Exercise aim:
Give the number of lines in the data below containing the word "compiler", with no other text.

── Records ──

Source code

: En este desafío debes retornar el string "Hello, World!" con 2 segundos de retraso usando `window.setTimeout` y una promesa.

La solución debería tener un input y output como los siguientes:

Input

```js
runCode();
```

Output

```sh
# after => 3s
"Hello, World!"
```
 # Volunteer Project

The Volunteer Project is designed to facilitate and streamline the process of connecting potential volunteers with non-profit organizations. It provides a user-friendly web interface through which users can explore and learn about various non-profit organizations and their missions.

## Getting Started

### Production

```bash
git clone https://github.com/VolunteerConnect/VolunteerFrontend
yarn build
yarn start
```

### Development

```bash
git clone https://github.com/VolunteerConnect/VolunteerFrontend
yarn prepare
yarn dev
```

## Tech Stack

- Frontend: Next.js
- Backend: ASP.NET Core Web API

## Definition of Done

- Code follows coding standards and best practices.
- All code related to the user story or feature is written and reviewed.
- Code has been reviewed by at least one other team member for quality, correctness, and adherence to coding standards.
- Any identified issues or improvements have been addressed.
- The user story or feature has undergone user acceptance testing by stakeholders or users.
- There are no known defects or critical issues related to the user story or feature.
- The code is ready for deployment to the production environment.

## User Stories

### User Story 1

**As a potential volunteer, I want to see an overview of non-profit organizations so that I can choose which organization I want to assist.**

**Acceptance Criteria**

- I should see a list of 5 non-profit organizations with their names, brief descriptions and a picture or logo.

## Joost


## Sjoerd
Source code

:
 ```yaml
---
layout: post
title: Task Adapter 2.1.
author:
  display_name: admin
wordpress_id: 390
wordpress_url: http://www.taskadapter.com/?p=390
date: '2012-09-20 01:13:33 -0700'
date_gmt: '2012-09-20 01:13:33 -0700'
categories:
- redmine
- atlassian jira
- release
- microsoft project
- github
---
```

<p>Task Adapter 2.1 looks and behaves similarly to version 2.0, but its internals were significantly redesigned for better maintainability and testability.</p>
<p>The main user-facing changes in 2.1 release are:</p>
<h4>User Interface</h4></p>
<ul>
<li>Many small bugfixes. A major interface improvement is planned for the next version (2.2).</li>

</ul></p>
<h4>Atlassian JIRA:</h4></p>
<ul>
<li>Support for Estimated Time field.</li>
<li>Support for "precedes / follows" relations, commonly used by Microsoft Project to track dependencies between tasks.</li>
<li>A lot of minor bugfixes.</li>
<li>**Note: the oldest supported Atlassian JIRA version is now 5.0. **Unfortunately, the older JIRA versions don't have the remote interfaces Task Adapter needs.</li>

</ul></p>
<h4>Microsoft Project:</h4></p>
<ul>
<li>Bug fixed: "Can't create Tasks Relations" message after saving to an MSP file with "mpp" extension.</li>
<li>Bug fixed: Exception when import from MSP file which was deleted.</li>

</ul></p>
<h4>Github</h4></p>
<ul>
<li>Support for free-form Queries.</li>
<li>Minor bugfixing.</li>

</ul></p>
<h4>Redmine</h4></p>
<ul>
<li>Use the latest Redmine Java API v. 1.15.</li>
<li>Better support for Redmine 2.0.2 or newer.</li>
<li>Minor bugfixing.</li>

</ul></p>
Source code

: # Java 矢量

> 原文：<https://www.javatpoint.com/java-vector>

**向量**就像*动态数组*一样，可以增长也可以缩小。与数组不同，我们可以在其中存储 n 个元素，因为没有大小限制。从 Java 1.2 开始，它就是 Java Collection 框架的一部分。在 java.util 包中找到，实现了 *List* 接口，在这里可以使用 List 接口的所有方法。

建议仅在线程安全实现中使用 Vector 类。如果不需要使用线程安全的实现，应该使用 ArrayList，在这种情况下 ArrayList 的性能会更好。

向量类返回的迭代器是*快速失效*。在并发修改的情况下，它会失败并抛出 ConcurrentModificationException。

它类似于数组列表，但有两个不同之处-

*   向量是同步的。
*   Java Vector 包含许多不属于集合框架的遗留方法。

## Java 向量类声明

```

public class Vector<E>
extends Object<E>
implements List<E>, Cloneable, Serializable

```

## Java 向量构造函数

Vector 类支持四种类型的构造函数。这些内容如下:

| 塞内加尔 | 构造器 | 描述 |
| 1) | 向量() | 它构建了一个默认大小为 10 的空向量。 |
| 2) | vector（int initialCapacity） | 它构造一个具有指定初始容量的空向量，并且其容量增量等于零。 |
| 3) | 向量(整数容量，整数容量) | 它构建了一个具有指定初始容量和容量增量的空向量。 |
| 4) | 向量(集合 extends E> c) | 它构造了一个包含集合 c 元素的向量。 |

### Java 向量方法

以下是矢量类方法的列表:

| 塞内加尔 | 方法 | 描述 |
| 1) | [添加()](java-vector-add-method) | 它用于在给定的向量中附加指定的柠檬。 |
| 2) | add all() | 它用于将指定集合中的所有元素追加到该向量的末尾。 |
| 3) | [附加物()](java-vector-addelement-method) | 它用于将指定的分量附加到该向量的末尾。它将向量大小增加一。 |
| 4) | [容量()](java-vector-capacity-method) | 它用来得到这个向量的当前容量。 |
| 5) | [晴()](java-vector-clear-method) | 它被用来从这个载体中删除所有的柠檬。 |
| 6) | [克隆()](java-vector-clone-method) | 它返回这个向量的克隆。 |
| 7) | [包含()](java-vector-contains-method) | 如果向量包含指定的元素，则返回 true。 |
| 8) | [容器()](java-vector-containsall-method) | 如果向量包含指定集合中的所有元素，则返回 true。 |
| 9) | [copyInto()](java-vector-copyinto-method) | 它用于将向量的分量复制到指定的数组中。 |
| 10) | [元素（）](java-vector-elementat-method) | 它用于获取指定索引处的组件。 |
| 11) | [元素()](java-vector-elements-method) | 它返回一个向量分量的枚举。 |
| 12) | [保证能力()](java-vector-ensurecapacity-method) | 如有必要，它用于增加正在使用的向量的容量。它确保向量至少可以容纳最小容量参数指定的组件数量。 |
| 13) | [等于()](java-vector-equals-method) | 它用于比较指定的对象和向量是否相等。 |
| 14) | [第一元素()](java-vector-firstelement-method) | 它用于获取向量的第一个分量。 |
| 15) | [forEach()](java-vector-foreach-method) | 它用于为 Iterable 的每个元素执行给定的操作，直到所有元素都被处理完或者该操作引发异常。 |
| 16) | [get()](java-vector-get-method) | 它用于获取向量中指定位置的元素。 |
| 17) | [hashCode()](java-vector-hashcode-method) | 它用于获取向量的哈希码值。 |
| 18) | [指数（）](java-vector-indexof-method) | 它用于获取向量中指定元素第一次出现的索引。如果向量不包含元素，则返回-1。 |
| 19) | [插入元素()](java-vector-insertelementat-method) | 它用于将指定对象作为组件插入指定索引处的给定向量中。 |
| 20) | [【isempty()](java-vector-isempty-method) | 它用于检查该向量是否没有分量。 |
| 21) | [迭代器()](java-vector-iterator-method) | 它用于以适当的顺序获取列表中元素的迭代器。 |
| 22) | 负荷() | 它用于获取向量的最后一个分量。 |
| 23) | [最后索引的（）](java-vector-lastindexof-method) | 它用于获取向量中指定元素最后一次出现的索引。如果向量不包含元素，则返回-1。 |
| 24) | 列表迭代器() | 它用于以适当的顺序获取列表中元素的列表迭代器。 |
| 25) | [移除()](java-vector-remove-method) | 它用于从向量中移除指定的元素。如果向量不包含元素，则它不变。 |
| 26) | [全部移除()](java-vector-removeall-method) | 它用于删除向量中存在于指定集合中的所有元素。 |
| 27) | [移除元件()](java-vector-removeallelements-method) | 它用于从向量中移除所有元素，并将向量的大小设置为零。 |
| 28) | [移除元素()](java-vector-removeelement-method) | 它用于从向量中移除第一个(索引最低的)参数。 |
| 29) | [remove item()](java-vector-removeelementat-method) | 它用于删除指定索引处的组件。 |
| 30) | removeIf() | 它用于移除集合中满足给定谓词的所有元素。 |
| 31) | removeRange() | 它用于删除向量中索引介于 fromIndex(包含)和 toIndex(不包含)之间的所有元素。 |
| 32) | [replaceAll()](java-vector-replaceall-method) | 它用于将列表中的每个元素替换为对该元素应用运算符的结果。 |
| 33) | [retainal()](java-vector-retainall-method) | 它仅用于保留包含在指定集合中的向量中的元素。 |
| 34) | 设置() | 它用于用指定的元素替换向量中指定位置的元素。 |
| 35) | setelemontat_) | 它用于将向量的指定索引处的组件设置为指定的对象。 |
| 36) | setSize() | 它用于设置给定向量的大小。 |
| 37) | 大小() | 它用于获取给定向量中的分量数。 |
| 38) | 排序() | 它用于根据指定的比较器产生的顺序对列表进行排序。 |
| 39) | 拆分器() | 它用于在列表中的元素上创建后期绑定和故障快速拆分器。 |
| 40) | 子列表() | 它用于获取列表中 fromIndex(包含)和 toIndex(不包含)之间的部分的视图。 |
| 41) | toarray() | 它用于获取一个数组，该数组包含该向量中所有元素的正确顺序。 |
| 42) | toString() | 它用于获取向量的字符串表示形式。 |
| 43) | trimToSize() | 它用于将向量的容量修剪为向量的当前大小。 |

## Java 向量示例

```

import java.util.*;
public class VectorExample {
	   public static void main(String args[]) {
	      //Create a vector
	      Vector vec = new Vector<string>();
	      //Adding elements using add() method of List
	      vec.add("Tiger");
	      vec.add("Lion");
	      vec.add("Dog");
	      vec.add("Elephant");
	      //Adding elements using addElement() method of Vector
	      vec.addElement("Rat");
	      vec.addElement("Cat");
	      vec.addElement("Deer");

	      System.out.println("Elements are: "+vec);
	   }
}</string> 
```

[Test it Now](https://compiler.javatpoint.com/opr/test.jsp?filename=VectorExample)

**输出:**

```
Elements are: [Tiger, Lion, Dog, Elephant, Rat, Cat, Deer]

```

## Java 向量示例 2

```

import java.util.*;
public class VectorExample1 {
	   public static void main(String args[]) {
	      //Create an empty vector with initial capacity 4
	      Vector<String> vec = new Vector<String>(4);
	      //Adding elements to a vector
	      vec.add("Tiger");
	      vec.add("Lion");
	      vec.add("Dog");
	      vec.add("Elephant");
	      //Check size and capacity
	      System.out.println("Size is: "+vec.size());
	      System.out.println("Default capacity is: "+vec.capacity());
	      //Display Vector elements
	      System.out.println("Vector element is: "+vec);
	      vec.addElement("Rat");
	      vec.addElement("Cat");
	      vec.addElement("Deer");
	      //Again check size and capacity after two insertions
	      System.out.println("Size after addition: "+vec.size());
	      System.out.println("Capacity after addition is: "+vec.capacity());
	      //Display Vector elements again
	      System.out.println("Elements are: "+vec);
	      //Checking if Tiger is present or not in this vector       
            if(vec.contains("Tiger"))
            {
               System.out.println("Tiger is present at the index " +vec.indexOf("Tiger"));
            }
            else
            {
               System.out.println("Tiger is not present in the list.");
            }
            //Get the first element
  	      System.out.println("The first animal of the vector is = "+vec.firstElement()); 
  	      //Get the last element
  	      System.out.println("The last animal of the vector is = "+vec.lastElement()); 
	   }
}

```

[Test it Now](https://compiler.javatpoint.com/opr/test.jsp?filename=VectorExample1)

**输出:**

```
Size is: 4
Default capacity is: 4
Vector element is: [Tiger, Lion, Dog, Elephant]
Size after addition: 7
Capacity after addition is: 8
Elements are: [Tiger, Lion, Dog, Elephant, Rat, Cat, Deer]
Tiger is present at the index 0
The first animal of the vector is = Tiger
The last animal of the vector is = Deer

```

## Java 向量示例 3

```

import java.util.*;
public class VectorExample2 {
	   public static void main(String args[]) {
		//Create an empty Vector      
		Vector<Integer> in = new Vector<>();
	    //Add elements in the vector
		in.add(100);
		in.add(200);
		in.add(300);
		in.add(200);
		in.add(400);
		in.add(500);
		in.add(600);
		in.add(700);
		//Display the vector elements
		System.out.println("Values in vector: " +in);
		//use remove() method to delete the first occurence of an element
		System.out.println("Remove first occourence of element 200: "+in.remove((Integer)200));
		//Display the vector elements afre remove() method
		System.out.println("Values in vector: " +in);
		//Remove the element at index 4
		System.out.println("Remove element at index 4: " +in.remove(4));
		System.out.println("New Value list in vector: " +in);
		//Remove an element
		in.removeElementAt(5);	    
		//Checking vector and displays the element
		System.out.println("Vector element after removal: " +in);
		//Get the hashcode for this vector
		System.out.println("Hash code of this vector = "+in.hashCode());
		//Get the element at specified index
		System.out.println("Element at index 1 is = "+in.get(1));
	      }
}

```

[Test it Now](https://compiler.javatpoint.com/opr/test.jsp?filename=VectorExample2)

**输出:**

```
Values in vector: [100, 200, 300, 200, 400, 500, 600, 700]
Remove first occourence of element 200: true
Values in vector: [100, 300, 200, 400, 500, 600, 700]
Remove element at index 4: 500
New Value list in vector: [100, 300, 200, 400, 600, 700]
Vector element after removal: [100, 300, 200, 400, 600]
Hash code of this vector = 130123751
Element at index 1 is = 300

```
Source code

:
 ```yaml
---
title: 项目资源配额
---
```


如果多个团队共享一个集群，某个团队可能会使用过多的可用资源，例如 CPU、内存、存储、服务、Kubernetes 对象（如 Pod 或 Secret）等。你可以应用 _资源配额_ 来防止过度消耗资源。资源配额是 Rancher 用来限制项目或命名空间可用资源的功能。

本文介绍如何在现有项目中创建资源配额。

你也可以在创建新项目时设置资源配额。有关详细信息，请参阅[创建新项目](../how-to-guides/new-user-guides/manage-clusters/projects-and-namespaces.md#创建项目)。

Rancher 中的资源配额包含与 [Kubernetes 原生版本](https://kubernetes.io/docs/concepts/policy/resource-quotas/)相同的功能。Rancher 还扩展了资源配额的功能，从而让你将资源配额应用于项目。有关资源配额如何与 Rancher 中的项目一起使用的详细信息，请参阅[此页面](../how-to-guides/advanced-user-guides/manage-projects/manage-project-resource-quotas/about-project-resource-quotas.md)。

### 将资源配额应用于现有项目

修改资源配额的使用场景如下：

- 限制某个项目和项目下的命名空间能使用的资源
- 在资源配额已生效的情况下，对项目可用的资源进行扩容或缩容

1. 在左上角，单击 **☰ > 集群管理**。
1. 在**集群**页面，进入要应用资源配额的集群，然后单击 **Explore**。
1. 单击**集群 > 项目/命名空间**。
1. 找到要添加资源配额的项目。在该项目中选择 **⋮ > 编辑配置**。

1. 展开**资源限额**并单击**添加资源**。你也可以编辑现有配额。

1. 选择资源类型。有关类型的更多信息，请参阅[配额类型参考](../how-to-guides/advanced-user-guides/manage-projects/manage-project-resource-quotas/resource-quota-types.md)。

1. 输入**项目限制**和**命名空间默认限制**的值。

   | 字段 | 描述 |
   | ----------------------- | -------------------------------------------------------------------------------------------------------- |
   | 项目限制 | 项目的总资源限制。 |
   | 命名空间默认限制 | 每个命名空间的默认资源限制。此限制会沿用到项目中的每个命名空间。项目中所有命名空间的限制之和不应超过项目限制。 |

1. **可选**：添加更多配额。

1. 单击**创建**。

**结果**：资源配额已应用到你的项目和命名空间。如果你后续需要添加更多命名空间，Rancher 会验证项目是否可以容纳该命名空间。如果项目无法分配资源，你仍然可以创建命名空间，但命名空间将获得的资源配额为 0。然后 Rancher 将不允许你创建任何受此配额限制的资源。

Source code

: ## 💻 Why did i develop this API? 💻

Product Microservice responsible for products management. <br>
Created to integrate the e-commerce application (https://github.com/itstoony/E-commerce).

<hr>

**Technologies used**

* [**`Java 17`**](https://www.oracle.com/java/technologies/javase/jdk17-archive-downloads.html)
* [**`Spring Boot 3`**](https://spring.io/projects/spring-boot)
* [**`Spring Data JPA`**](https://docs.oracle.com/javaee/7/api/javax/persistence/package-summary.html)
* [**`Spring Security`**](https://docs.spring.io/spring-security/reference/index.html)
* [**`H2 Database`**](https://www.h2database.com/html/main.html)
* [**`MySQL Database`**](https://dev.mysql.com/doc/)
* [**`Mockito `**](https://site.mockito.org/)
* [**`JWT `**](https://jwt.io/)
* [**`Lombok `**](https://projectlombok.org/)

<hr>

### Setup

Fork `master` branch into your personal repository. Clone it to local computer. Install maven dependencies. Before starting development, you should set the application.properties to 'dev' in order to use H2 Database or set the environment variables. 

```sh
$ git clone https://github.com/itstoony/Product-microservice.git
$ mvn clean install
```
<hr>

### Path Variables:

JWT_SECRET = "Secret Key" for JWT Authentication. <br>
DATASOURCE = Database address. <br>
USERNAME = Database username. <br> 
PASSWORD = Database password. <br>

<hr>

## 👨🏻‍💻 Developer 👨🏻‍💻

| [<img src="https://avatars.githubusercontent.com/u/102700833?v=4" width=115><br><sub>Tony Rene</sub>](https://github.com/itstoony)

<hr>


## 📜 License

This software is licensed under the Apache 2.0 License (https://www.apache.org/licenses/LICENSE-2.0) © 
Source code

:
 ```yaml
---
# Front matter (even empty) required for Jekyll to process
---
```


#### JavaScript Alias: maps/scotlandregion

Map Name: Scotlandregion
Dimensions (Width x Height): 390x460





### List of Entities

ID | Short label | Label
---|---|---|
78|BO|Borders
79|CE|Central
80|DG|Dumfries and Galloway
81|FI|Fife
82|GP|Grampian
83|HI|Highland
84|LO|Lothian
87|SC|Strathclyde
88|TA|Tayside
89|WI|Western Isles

───

Written response:
3